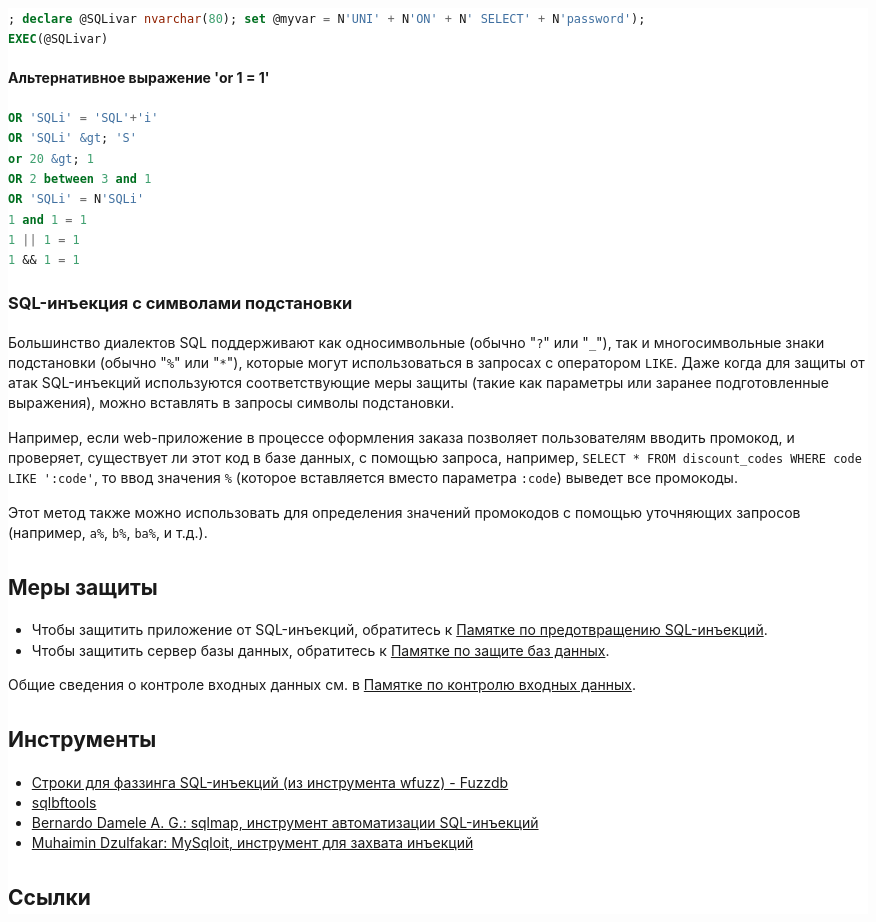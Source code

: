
 ```sql
; declare @SQLivar nvarchar(80); set @myvar = N'UNI' + N'ON' + N' SELECT' + N'password');
EXEC(@SQLivar)
```

#### Альтернативное выражение 'or 1 = 1'

```sql
OR 'SQLi' = 'SQL'+'i'
OR 'SQLi' &gt; 'S'
or 20 &gt; 1
OR 2 between 3 and 1
OR 'SQLi' = N'SQLi'
1 and 1 = 1
1 || 1 = 1
1 && 1 = 1
```

### SQL-инъекция с символами подстановки

Большинство диалектов SQL поддерживают как односимвольные (обычно "`?`" или "`_`"), так и многосимвольные знаки подстановки (обычно "`%`" или "`*`"), которые могут использоваться в запросах с оператором `LIKE`. Даже когда для защиты от атак SQL-инъекций используются соответствующие меры защиты (такие как параметры или заранее подготовленные выражения), можно вставлять в запросы символы подстановки.

Например, если web-приложение в процессе оформления заказа позволяет пользователям вводить промокод, и проверяет, существует ли этот код в базе данных, с помощью запроса, например, `SELECT * FROM discount_codes WHERE code LIKE ':code'`, то ввод значения `%` (которое вставляется вместо параметра `:code`) выведет все промокоды.

Этот метод также можно использовать для определения значений промокодов с помощью уточняющих запросов (например, `a%`, `b%`, `ba%`, и т.д.).

## Меры защиты

- Чтобы защитить приложение от SQL-инъекций, обратитесь к [Памятке по предотвращению SQL-инъекций](https://cheatsheetseries.owasp.org/cheatsheets/SQL_Injection_Prevention_Cheat_Sheet.html).
- Чтобы защитить сервер базы данных, обратитесь к [Памятке по защите баз данных](https://cheatsheetseries.owasp.org/cheatsheets/Database_Security_Cheat_Sheet.html).

Общие сведения о контроле входных данных см. в [Памятке по контролю входных данных](https://cheatsheetseries.owasp.org/cheatsheets/Input_Validation_Cheat_Sheet.html).

## Инструменты

- [Строки для фаззинга SQL-инъекций (из инструмента wfuzz) - Fuzzdb](https://github.com/fuzzdb-project/fuzzdb/tree/master/attack/sql-injection)
- [sqlbftools](http://packetstormsecurity.org/files/43795/sqlbftools-1.2.tar.gz.html)
- [Bernardo Damele A. G.: sqlmap, инструмент автоматизации SQL-инъекций](http://sqlmap.org/)
- [Muhaimin Dzulfakar: MySqloit, инструмент для захвата инъекций](https://github.com/dtrip/mysqloit)

## Ссылки
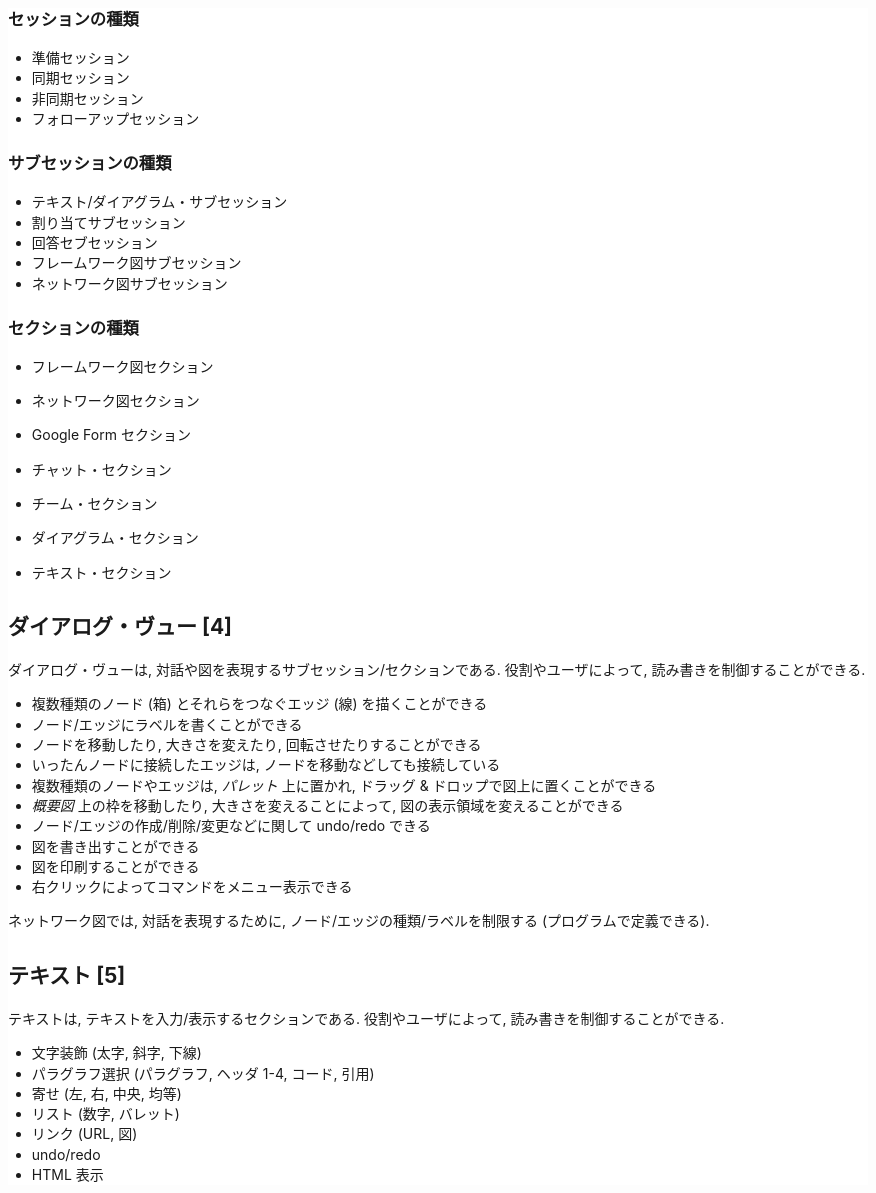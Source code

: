 ### セッションの種類

- 準備セッション
- 同期セッション
- 非同期セッション
- フォローアップセッション

### サブセッションの種類

- テキスト/ダイアグラム・サブセッション
- 割り当てサブセッション
- 回答セブセッション
- フレームワーク図サブセッション
- ネットワーク図サブセッション

### セクションの種類

- フレームワーク図セクション

- ネットワーク図セクション
- Google Form セクション
- チャット・セクション
- チーム・セクション
- ダイアグラム・セクション
- テキスト・セクション

## ダイアログ・ヴュー [4]

ダイアログ・ヴューは, 対話や図を表現するサブセッション/セクションである. 役割やユーザによって, 読み書きを制御することができる.

- 複数種類のノード (箱) とそれらをつなぐエッジ (線) を描くことができる
- ノード/エッジにラベルを書くことができる
- ノードを移動したり, 大きさを変えたり, 回転させたりすることができる
- いったんノードに接続したエッジは, ノードを移動などしても接続している
- 複数種類のノードやエッジは, _パレット_ 上に置かれ, ドラッグ & ドロップで図上に置くことができる
- _概要図_ 上の枠を移動したり, 大きさを変えることによって, 図の表示領域を変えることができる
- ノード/エッジの作成/削除/変更などに関して undo/redo できる
- 図を書き出すことができる
- 図を印刷することができる
- 右クリックによってコマンドをメニュー表示できる

ネットワーク図では, 対話を表現するために, ノード/エッジの種類/ラベルを制限する (プログラムで定義できる).

## テキスト [5]

テキストは, テキストを入力/表示するセクションである. 役割やユーザによって, 読み書きを制御することができる.

- 文字装飾 (太字, 斜字, 下線)
- パラグラフ選択 (パラグラフ, ヘッダ 1-4, コード, 引用)
- 寄せ (左, 右, 中央, 均等)
- リスト (数字, バレット)
- リンク (URL, 図)
- undo/redo
- HTML 表示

++++++++

# Task instructions:
Filter the listing above by the word "защитить"; copy each line that passes.

# Task solution:
- Чтобы защитить приложение от SQL-инъекций, обратитесь к [Памятке по предотвращению SQL-инъекций](https://cheatsheetseries.owasp.org/cheatsheets/SQL_Injection_Prevention_Cheat_Sheet.html).
- Чтобы защитить сервер базы данных, обратитесь к [Памятке по защите баз данных](https://cheatsheetseries.owasp.org/cheatsheets/Database_Security_Cheat_Sheet.html).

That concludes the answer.